▶ **REQUIRED ACTION**: In the records below, find the line holding "The potential can" and the line holding "field bends, and". Set down both, with every line between them, exactly.

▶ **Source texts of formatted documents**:
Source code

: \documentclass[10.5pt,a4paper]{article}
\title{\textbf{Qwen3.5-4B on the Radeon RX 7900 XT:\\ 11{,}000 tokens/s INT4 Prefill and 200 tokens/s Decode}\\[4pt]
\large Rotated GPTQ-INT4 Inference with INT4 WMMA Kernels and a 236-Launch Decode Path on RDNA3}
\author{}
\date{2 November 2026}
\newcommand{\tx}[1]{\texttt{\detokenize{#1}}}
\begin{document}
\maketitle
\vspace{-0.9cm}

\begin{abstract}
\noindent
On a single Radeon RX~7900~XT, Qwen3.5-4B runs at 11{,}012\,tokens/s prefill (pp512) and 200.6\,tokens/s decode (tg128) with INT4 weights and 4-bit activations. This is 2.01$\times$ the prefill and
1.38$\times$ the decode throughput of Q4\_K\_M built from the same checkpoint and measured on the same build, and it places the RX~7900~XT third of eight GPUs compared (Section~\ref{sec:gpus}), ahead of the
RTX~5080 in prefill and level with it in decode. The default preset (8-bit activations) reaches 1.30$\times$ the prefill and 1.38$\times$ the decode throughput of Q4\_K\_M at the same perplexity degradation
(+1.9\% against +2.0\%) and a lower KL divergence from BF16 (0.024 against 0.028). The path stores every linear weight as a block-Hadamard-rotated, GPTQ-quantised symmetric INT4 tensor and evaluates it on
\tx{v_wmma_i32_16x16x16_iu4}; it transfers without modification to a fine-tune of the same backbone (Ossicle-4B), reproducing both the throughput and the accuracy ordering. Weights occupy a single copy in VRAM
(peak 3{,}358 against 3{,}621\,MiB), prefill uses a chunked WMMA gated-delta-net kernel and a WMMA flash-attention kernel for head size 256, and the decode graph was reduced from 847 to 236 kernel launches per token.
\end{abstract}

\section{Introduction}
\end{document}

---

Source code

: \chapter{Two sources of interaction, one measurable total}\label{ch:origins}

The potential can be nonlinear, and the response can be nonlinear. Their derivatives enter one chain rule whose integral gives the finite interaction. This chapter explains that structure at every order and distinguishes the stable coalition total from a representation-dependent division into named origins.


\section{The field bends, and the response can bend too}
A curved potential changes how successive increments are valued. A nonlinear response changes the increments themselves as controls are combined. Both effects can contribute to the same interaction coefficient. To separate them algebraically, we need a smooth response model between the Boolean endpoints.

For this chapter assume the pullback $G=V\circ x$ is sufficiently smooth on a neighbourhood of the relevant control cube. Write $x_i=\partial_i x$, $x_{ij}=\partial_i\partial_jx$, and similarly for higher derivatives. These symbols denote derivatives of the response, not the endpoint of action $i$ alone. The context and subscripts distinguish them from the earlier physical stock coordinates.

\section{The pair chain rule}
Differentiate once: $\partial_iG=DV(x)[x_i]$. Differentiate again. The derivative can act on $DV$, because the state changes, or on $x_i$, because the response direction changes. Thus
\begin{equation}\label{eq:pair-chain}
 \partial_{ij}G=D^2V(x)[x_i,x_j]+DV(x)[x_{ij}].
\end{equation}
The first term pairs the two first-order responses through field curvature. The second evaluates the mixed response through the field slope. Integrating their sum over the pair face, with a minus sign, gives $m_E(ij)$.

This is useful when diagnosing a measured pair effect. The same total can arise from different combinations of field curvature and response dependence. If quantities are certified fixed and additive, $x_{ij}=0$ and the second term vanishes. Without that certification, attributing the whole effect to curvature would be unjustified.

▶ **RESPONSE BELOW**:
The potential can be nonlinear, and the response can be nonlinear. Their derivatives enter one chain rule whose integral gives the finite interaction. This chapter explains that structure at every order and distinguishes the stable coalition total from a representation-dependent division into named origins.


\section{The field bends, and the response can bend too}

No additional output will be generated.